* _BRIEF_
Copy all lines containing the string "Python" from the records below.
----- EXERCISE MATERIAL -----
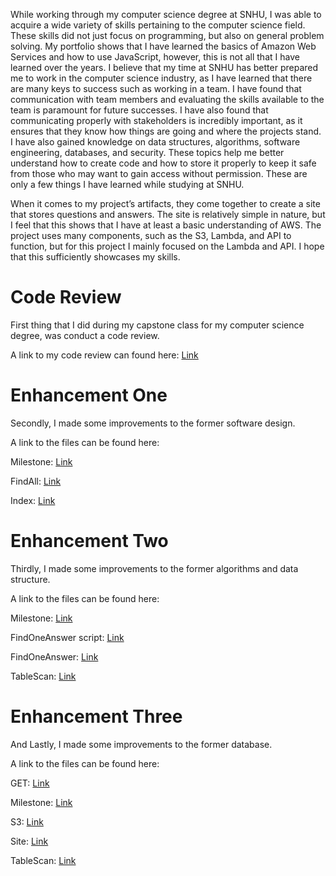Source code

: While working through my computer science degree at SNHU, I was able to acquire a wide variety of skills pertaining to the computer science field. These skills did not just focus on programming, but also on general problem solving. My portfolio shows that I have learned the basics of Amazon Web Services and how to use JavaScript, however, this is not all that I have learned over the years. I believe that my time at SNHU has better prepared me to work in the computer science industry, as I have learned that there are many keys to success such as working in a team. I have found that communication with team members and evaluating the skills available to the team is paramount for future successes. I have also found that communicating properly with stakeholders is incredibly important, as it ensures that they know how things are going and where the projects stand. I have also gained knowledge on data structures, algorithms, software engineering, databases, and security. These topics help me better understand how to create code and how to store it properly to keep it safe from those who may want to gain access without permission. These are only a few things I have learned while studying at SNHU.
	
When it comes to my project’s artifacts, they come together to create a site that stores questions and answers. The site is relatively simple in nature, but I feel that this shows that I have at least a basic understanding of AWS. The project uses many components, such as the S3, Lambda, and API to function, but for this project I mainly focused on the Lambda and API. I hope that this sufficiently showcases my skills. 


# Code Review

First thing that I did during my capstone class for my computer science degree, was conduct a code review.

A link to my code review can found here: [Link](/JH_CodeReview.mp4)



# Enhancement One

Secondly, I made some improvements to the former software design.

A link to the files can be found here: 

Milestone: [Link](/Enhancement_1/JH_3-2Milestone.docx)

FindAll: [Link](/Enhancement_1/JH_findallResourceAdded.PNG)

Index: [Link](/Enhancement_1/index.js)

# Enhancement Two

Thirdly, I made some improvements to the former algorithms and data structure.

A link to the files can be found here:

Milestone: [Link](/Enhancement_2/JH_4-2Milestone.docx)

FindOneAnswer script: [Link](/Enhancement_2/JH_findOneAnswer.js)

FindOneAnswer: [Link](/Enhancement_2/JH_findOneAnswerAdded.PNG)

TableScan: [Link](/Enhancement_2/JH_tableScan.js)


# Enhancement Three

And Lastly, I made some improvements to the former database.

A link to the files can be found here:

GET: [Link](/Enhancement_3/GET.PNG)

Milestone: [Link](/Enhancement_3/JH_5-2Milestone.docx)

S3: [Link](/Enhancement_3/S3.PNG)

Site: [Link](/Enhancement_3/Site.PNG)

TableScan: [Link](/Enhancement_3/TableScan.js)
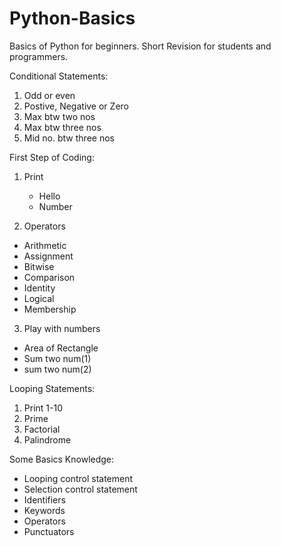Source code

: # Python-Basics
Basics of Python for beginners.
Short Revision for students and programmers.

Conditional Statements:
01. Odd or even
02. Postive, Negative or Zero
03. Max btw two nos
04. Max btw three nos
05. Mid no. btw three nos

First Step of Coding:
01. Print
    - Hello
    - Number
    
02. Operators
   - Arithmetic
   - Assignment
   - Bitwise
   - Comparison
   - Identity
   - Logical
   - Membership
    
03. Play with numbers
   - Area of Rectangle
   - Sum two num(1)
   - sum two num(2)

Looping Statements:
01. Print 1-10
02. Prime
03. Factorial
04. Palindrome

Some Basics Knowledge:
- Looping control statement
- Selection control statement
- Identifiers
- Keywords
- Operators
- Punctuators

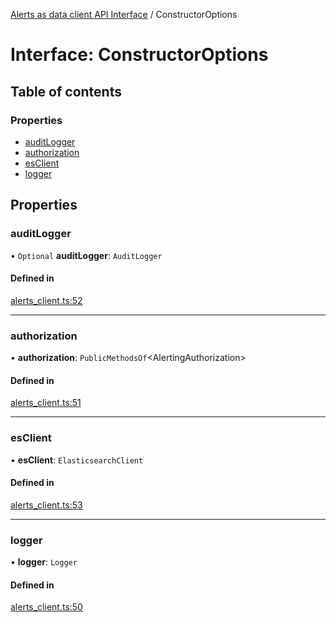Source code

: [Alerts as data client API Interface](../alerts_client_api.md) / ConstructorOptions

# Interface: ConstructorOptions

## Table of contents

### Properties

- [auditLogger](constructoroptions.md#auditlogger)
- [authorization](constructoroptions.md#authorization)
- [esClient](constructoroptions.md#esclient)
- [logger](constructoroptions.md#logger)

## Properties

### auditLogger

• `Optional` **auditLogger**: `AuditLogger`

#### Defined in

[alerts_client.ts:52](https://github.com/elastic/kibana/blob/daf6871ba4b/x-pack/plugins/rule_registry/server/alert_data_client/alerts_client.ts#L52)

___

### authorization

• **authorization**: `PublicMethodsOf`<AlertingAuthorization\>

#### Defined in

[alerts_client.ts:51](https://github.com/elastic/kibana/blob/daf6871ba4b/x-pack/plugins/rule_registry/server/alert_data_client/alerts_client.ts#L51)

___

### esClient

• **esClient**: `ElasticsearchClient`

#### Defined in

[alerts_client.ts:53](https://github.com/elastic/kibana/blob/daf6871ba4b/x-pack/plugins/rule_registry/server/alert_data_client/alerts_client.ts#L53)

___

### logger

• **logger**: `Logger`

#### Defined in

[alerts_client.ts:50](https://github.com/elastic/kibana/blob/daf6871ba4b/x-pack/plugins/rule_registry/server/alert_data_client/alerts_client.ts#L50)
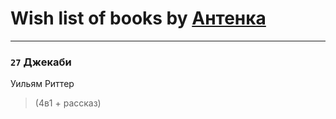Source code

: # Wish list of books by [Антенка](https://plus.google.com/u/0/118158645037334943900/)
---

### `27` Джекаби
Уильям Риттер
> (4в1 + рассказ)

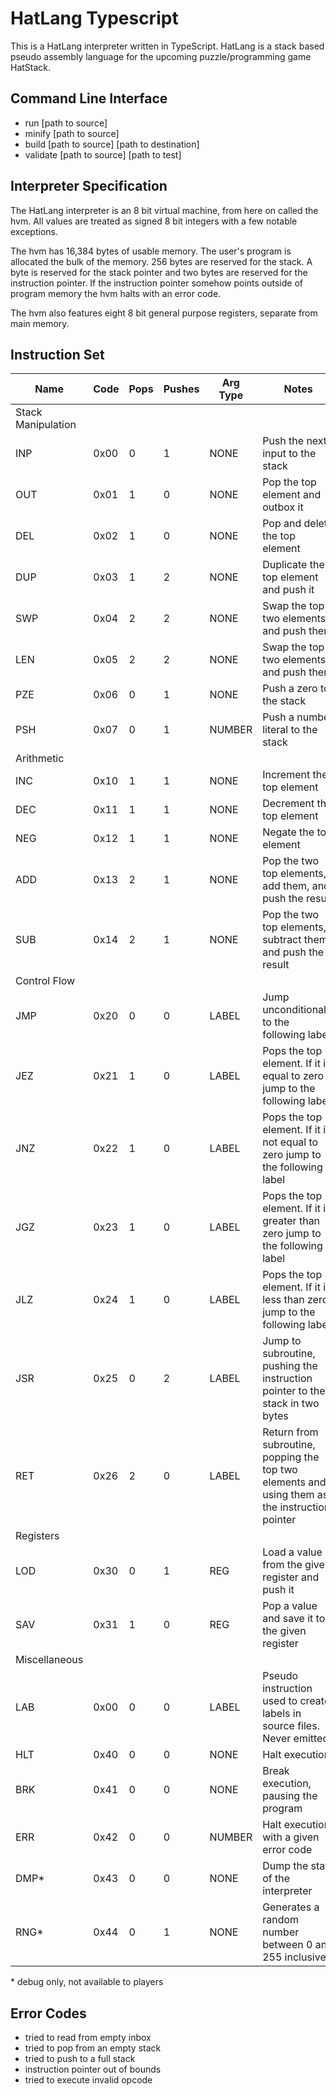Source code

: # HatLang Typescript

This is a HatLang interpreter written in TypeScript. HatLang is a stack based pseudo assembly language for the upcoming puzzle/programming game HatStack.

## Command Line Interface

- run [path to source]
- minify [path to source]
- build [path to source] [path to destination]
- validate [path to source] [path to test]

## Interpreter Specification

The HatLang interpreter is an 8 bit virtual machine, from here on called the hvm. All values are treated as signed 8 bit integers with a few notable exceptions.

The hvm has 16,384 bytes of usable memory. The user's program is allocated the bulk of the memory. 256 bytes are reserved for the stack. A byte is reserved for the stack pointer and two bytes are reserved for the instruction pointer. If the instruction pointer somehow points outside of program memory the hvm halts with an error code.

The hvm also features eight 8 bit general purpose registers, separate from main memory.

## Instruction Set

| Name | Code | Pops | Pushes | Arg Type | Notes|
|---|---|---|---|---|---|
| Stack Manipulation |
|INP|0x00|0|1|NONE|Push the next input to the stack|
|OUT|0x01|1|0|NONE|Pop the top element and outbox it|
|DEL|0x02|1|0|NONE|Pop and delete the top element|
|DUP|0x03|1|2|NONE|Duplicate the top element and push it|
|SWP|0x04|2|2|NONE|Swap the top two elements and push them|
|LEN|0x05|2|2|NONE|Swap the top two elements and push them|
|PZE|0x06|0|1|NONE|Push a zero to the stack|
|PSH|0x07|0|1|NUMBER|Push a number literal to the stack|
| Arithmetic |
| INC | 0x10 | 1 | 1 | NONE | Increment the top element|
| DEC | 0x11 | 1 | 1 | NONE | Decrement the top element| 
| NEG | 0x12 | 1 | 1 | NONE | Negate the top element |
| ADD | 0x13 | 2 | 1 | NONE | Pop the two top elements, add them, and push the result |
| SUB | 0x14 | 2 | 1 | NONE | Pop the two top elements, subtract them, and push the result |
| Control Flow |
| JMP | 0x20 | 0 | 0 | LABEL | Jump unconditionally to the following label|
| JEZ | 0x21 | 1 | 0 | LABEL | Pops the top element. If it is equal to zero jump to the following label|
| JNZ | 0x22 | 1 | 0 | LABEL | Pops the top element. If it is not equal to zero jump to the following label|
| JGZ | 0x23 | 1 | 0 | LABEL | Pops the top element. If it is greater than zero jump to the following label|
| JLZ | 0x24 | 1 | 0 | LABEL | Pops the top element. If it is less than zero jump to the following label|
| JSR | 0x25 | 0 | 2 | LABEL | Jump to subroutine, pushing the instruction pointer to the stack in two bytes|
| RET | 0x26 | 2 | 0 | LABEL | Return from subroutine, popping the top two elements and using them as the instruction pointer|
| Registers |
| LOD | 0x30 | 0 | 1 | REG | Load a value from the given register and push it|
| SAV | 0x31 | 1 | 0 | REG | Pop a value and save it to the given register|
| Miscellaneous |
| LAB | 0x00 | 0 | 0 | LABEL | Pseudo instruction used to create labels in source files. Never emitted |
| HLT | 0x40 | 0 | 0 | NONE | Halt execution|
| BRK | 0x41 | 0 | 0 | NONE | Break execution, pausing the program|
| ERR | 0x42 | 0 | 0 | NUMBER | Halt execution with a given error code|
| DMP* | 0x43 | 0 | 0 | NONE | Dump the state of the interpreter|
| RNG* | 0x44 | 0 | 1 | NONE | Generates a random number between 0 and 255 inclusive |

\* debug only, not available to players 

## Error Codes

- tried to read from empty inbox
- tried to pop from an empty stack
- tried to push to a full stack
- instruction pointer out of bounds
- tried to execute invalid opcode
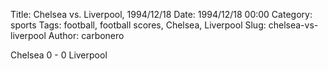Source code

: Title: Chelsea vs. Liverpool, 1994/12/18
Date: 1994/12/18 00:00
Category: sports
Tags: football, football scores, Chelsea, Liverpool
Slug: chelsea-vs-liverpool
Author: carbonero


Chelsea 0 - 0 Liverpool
-----
----- EXERCISE MATERIAL -----
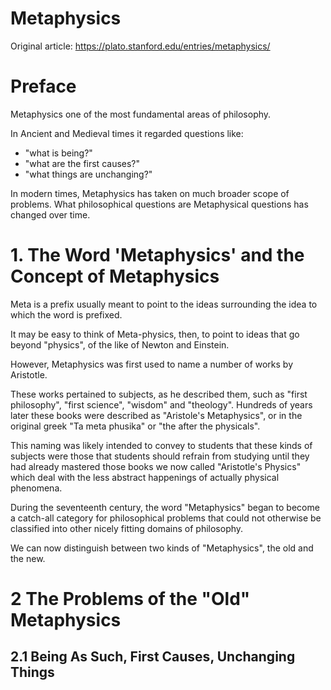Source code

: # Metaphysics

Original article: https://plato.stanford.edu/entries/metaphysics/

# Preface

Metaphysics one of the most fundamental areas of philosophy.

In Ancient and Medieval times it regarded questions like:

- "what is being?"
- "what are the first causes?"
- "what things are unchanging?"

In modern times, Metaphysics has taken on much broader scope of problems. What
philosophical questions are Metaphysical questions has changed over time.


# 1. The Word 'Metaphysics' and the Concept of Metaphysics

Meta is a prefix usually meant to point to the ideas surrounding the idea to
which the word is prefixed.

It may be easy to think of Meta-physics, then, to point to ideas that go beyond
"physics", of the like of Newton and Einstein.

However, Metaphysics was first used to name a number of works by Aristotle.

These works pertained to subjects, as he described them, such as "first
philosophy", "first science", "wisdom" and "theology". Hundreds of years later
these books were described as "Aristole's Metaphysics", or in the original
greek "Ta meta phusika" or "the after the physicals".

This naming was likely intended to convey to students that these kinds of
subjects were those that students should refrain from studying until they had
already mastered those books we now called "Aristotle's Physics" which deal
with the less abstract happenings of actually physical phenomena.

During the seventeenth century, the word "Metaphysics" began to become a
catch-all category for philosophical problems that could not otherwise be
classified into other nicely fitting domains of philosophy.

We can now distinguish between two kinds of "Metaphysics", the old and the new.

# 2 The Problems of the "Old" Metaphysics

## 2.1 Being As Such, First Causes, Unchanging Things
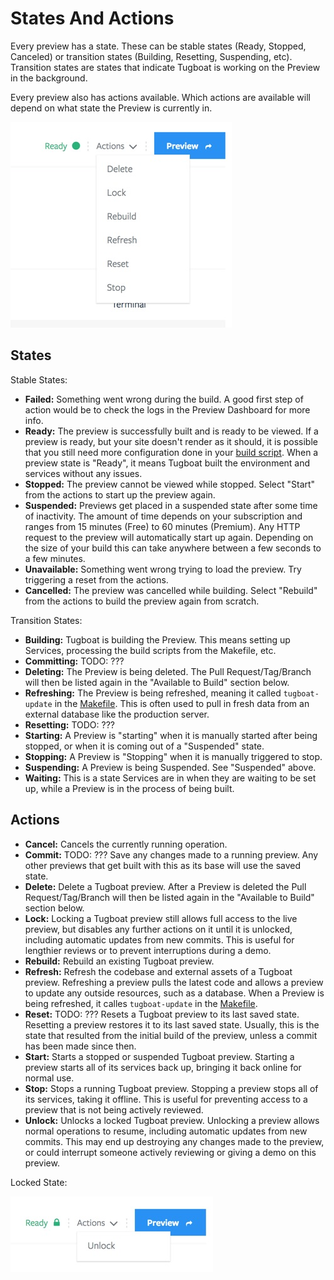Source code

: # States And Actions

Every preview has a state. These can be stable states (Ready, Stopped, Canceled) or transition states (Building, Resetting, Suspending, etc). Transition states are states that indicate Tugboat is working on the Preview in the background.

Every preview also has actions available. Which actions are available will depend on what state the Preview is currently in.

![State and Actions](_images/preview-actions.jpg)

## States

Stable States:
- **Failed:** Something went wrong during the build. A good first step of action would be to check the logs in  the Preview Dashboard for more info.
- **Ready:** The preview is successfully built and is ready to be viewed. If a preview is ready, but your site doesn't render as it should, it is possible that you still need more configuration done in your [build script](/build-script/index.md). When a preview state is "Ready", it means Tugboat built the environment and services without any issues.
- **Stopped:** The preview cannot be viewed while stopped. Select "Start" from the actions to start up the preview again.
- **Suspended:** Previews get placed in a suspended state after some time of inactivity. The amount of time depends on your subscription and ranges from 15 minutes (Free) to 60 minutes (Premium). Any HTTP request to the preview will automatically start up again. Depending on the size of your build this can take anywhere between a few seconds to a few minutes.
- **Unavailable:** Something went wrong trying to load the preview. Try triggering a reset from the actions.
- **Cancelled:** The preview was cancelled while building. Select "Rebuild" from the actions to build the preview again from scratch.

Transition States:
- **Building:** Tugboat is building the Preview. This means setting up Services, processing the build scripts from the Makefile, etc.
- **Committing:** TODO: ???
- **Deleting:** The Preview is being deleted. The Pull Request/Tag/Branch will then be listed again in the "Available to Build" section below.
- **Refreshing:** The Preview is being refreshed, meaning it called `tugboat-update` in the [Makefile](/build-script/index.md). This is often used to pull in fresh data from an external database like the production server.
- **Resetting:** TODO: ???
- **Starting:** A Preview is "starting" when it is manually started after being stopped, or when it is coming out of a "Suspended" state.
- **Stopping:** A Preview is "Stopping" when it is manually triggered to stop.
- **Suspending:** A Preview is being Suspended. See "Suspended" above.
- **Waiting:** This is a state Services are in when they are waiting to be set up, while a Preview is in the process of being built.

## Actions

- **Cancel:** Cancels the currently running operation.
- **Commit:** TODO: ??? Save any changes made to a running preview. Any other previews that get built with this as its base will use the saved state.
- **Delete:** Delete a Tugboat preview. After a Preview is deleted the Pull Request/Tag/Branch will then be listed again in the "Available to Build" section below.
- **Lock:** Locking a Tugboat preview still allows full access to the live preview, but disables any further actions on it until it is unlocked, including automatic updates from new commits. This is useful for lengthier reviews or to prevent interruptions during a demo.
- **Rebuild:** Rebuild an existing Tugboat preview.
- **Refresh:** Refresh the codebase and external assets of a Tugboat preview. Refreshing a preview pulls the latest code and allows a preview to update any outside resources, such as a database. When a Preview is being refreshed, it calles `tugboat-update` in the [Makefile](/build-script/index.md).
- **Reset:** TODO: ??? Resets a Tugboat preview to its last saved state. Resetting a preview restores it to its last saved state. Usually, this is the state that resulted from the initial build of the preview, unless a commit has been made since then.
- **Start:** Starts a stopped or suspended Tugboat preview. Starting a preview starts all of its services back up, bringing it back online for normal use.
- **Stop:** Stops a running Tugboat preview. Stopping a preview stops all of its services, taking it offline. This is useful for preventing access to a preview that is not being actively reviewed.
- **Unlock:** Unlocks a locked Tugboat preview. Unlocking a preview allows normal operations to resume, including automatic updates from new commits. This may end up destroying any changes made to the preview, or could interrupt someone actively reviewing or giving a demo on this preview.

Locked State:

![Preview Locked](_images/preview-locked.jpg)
-----
* _EXERCISE RESULT_
: # Python-Basics
Basics of Python for beginners.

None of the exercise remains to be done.